Pada tingkat pertama dan kedua derajat luka bakar ringan, penyembuhan adalah dengan tujuan utama. Tingkat dua dan jikal luka bakar sembuh dari epitel folikel rambut sisa-sisa, yang berada dibanyak dalam dermis superfisial. Penyembuhan selesai dalam waktu 5-7 hari dan hampir bekas luka kurang. Ditingkat dua dalam dan luka bakar tingkat tiga, penyembuhan adalah dengan niat sekunder, yang melibatkan proses epithelisasi dan kontraksi. (Gambar 2) Inflamasi (reaktif), proliferasi (reparatif) dan pematangan (renovasi) merupakan tiga fase dalam penyembuhan luka. Ini adalah sama untuk semua jenis luka, yangsatunya perbedaan adalah dalam durasi setiap tahap.

Gambar 2.2: Penyembuhan luka bakar dengan secondary intentiondengan kontraksi dan scar hipertrofi

2.4.1 Fase InflamasiIni adalahs ama di semua luka traumatis segera setelah cedera, respon inflamasi tubuh yang dimulai memiliki pembuluh darah dan komponen seluler (Werner S, 2003). Respon Vascular : Segera setelah luka bakar ada sebuah vasodilatasi lokal dengan ekstravasasi cairan diruang ketiga. Dalam luka bakar yang luas meningkat permeabilitas kapiler dapat digeneralisasi terkemuka ekstravasasi besar cairan plasma membutuhkan pengganti. Respon seluler : Neutrofil dan monosit adalah sel pertama yang bermigrasi di lokasi peradangan. Kemudian pada neutrofil mulai menurun dan digantikan oleh makrofag. Migrasi sel ini di inisiasi olehfaktor chemotactic seperti kalikrein dan peptida fibrin dilepaskan dari proses koagulasi dan zat dilepaskan dari sel mast seperti tumor necrosis faktor, histamin, protease, leukotreins dan sitokin. Respon seluler membantu dalam fagositosis dan pembersihan jaringan yang mati dan racun yang dikeluarkan oleh jaringan terbakar.

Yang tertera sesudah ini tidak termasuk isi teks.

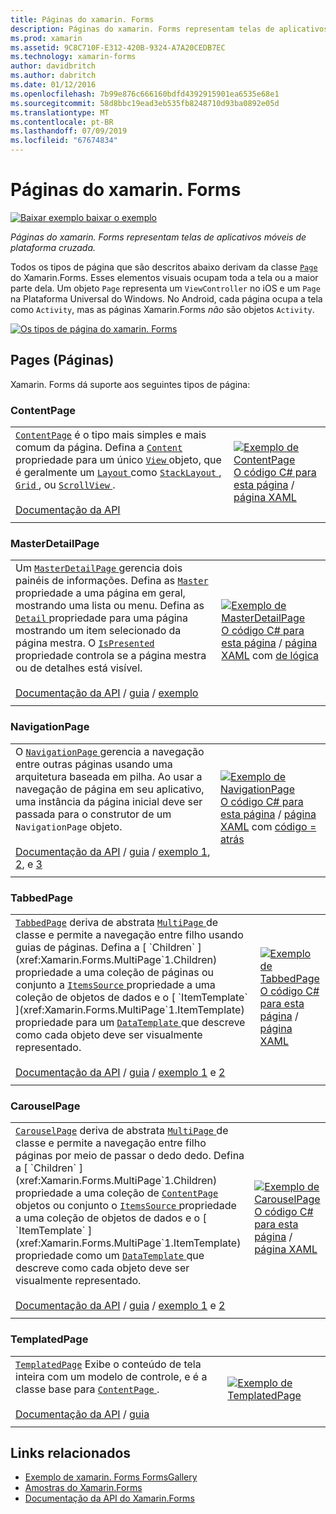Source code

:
 ```yaml
---
title: Páginas do xamarin. Forms
description: Páginas do xamarin. Forms representam telas de aplicativos móveis de plataforma cruzada. Este artigo lista as páginas que estão incluídas no xamarin. Forms.
ms.prod: xamarin
ms.assetid: 9C8C710F-E312-420B-9324-A7A20CEDB7EC
ms.technology: xamarin-forms
author: davidbritch
ms.author: dabritch
ms.date: 01/12/2016
ms.openlocfilehash: 7b99e876c666160bdfd4392915901ea6535e68e1
ms.sourcegitcommit: 58d8bbc19ead3eb535fb8248710d93ba0892e05d
ms.translationtype: MT
ms.contentlocale: pt-BR
ms.lasthandoff: 07/09/2019
ms.locfileid: "67674834"
---
```

# <a name="xamarinforms-pages"></a>Páginas do xamarin. Forms

[![Baixar exemplo](~/media/shared/download.png) baixar o exemplo](https://developer.xamarin.com/samples/FormsGallery/)

_Páginas do xamarin. Forms representam telas de aplicativos móveis de plataforma cruzada._

Todos os tipos de página que são descritos abaixo derivam da classe [`Page`](xref:Xamarin.Forms.Page) do Xamarin.Forms. Esses elementos visuais ocupam toda a tela ou a maior parte dela. Um objeto `Page` representa um `ViewController` no iOS e um `Page` na Plataforma Universal do Windows. No Android, cada página ocupa a tela como `Activity`, mas as páginas Xamarin.Forms *não* são objetos `Activity`.

[![](pages-images/pages-sml.png "Os tipos de página do xamarin. Forms")](pages-images/pages.png#lightbox "os tipos de página do xamarin. Forms")

## <a name="pages"></a>Pages (Páginas)

Xamarin. Forms dá suporte aos seguintes tipos de página:

<a name="contentPage" />

### <a name="contentpage"></a>ContentPage

|     |     |
| --- | --- |
| [`ContentPage`](xref:Xamarin.Forms.ContentPage) é o tipo mais simples e mais comum da página. Defina a [ `Content` ](xref:Xamarin.Forms.ContentPage.Content) propriedade para um único [ `View` ](views.md) objeto, que é geralmente um [ `Layout` ](layouts.md) como [ `StackLayout` ](layouts.md#stackLayout), [ `Grid` ](layouts.md#grid), ou [ `ScrollView` ](layouts.md#scrollView).<br /><br />[Documentação da API](xref:Xamarin.Forms.ContentPage) | [![Exemplo de ContentPage](pages-images/ContentPage.png "exemplo ContentPage")](pages-images/ContentPage-Large.png#lightbox "exemplo ContentPage")<br />[O código C# para esta página](https://github.com/xamarin/xamarin-forms-samples/blob/master/FormsGallery/FormsGallery/FormsGallery/CodeExamples/ContentPageDemoPage.cs) / [página XAML](https://github.com/xamarin/xamarin-forms-samples/blob/master/FormsGallery/FormsGallery/FormsGallery/XamlExamples/ContentPageDemoPage.xaml) |
|     |     |

### <a name="masterdetailpage"></a>MasterDetailPage

|     |     |
| --- | --- |
| Um [ `MasterDetailPage` ](xref:Xamarin.Forms.MasterDetailPage) gerencia dois painéis de informações. Defina as [ `Master` ](xref:Xamarin.Forms.MasterDetailPage.Master) propriedade a uma página em geral, mostrando uma lista ou menu. Defina as [ `Detail` ](xref:Xamarin.Forms.MasterDetailPage.Detail) propriedade para uma página mostrando um item selecionado da página mestra. O [ `IsPresented` ](xref:Xamarin.Forms.MasterDetailPage.IsPresented) propriedade controla se a página mestra ou de detalhes está visível.<br /><br />[Documentação da API](xref:Xamarin.Forms.MasterDetailPage) / [guia](~/xamarin-forms/app-fundamentals/navigation/master-detail-page.md) / [exemplo](https://developer.xamarin.com/samples/xamarin-forms/Navigation/MasterDetailPage/) | [![Exemplo de MasterDetailPage](pages-images/MasterDetailPage.png "exemplo MasterDetailPage")](pages-images/MasterDetailPage-Large.png#lightbox "MasterDetailPage exemplo")<br />[O código C# para esta página](https://github.com/xamarin/xamarin-forms-samples/blob/master/FormsGallery/FormsGallery/FormsGallery/CodeExamples/MasterDetailPageDemoPage.cs) / [página XAML](https://github.com/xamarin/xamarin-forms-samples/blob/master/FormsGallery/FormsGallery/FormsGallery/XamlExamples/MasterDetailPageDemoPage.xaml) com [de lógica](https://github.com/xamarin/xamarin-forms-samples/blob/master/FormsGallery/FormsGallery/FormsGallery/XamlExamples/MasterDetailPageDemoPage.xaml.cs) |
|     |     |

### <a name="navigationpage"></a>NavigationPage

|     |     |
| --- | --- |
| O [ `NavigationPage` ](xref:Xamarin.Forms.NavigationPage) gerencia a navegação entre outras páginas usando uma arquitetura baseada em pilha. Ao usar a navegação de página em seu aplicativo, uma instância da página inicial deve ser passada para o construtor de um `NavigationPage` objeto.<br /><br />[Documentação da API](xref:Xamarin.Forms.NavigationPage) / [guia](~/xamarin-forms/app-fundamentals/navigation/hierarchical.md) / [exemplo 1](https://developer.xamarin.com/samples/xamarin-forms/Navigation/Hierarchical/), [2](https://developer.xamarin.com/samples/xamarin-forms/Navigation/PassingData/), e [3](https://developer.xamarin.com/samples/xamarin-forms/Navigation/LoginFlow/)  | [![Exemplo de NavigationPage](pages-images/NavigationPage.png "exemplo NavigationPage")](pages-images/NavigationPage-Large.png#lightbox "NavigationPage exemplo")<br />[O código C# para esta página](https://github.com/xamarin/xamarin-forms-samples/blob/master/FormsGallery/FormsGallery/FormsGallery/CodeExamples/NavigationPageDemoPage.cs) / [página XAML](https://github.com/xamarin/xamarin-forms-samples/blob/master/FormsGallery/FormsGallery/FormsGallery/XamlExamples/NavigationPageDemoPage.xaml) com [código = atrás](https://github.com/xamarin/xamarin-forms-samples/blob/master/FormsGallery/FormsGallery/FormsGallery/XamlExamples/NavigationPageDemoPage.xaml.cs) |
|     |     |

### <a name="tabbedpage"></a>TabbedPage

|     |     |
| --- | --- |
| [`TabbedPage`](xref:Xamarin.Forms.TabbedPage) deriva de abstrata [ `MultiPage` ](xref:Xamarin.Forms.MultiPage`1) de classe e permite a navegação entre filho usando guias de páginas. Defina a [ `Children` ](xref:Xamarin.Forms.MultiPage`1.Children) propriedade a uma coleção de páginas ou conjunto a [ `ItemsSource` ](xref:Xamarin.Forms.MultiPage`1.ItemsSource) propriedade a uma coleção de objetos de dados e o [ `ItemTemplate` ](xref:Xamarin.Forms.MultiPage`1.ItemTemplate) propriedade para um [ `DataTemplate` ](xref:Xamarin.Forms.DataTemplate) que descreve como cada objeto deve ser visualmente representado.<br /><br />[Documentação da API](xref:Xamarin.Forms.TabbedPage) / [guia](~/xamarin-forms/app-fundamentals/navigation/tabbed-page.md) / [exemplo 1](https://developer.xamarin.com/samples/xamarin-forms/Navigation/TabbedPage/) e [2](https://developer.xamarin.com/samples/xamarin-forms/Navigation/TabbedPageWithNavigationPage) | [![Exemplo de TabbedPage](pages-images/TabbedPage.png "exemplo TabbedPage")](pages-images/TabbedPage-Large.png#lightbox "TabbedPage exemplo")<br />[O código C# para esta página](https://github.com/xamarin/xamarin-forms-samples/blob/master/FormsGallery/FormsGallery/FormsGallery/CodeExamples/TabbedPageDemoPage.cs) / [página XAML](https://github.com/xamarin/xamarin-forms-samples/blob/master/FormsGallery/FormsGallery/FormsGallery/XamlExamples/TabbedPageDemoPage.xaml) |
|     |     |

### <a name="carouselpage"></a>CarouselPage

|     |     |
| --- | --- |
| [`CarouselPage`](xref:Xamarin.Forms.CarouselPage) deriva de abstrata [ `MultiPage` ](xref:Xamarin.Forms.MultiPage`1) de classe e permite a navegação entre filho páginas por meio de passar o dedo dedo. Defina a [ `Children` ](xref:Xamarin.Forms.MultiPage`1.Children) propriedade a uma coleção de [ `ContentPage` ](#contentPage) objetos ou conjunto o [ `ItemsSource` ](xref:Xamarin.Forms.MultiPage`1.ItemsSource) propriedade a uma coleção de objetos de dados e o [ `ItemTemplate` ](xref:Xamarin.Forms.MultiPage`1.ItemTemplate) propriedade como um [ `DataTemplate` ](xref:Xamarin.Forms.DataTemplate) que descreve como cada objeto deve ser visualmente representado.<br /><br />[Documentação da API](xref:Xamarin.Forms.CarouselPage) / [guia](~/xamarin-forms/app-fundamentals/navigation/carousel-page.md) / [exemplo 1](https://developer.xamarin.com/samples/xamarin-forms/Navigation/CarouselPage/) e [2](https://developer.xamarin.com/samples/xamarin-forms/Navigation/CarouselPageTemplate/) | [![Exemplo de CarouselPage](pages-images/CarouselPage.png "exemplo CarouselPage")](pages-images/CarouselPage-Large.png#lightbox "CarouselPage exemplo")<br />[O código C# para esta página](https://github.com/xamarin/xamarin-forms-samples/blob/master/FormsGallery/FormsGallery/FormsGallery/CodeExamples/CarouselPageDemoPage.cs) / [página XAML](https://github.com/xamarin/xamarin-forms-samples/blob/master/FormsGallery/FormsGallery/FormsGallery/XamlExamples/CarouselPageDemoPage.xaml) |
|     |     |

### <a name="templatedpage"></a>TemplatedPage

|     |     |
| --- | --- |
| [`TemplatedPage`](xref:Xamarin.Forms.TemplatedPage) Exibe o conteúdo de tela inteira com um modelo de controle, e é a classe base para [ `ContentPage` ](#contentPage).<br /><br />[Documentação da API](xref:Xamarin.Forms.TemplatedPage) / [guia](~/xamarin-forms/app-fundamentals/templates/control-templates/index.md) | [![Exemplo de TemplatedPage](pages-images/TemplatedPage.png "exemplo TemplatedPage")](pages-images/TemplatedPage.png "TemplatedPage exemplo") |
|     |     |

## <a name="related-links"></a>Links relacionados

- [Exemplo de xamarin. Forms FormsGallery](https://developer.xamarin.com/samples/xamarin-forms/FormsGallery/)
- [Amostras do Xamarin.Forms](https://developer.xamarin.com/samples/xamarin-forms/all/)
- [Documentação da API do Xamarin.Forms](https://docs.microsoft.com/dotnet/api/xamarin.forms?view=xamarin-forms)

2.4.2 Fase ProliferasiPada luka bakar ketebalan parsial re-epitelisasi dimulai dalam bentuk migrasi keratinosit dari layak kulit unsur tambahan dalam dermis beberapa jam setelah cedera, inibiasanya meliputi luka dalam waktu 5-7 hari. setelah reepithelialization bentuk zona membran basement antara dermis dan epidermis. angiogenesis dan fibrogenesis bantuan dalam dermal pemulihan. Penyembuhan setelah luka bakar eksisi dan grafting.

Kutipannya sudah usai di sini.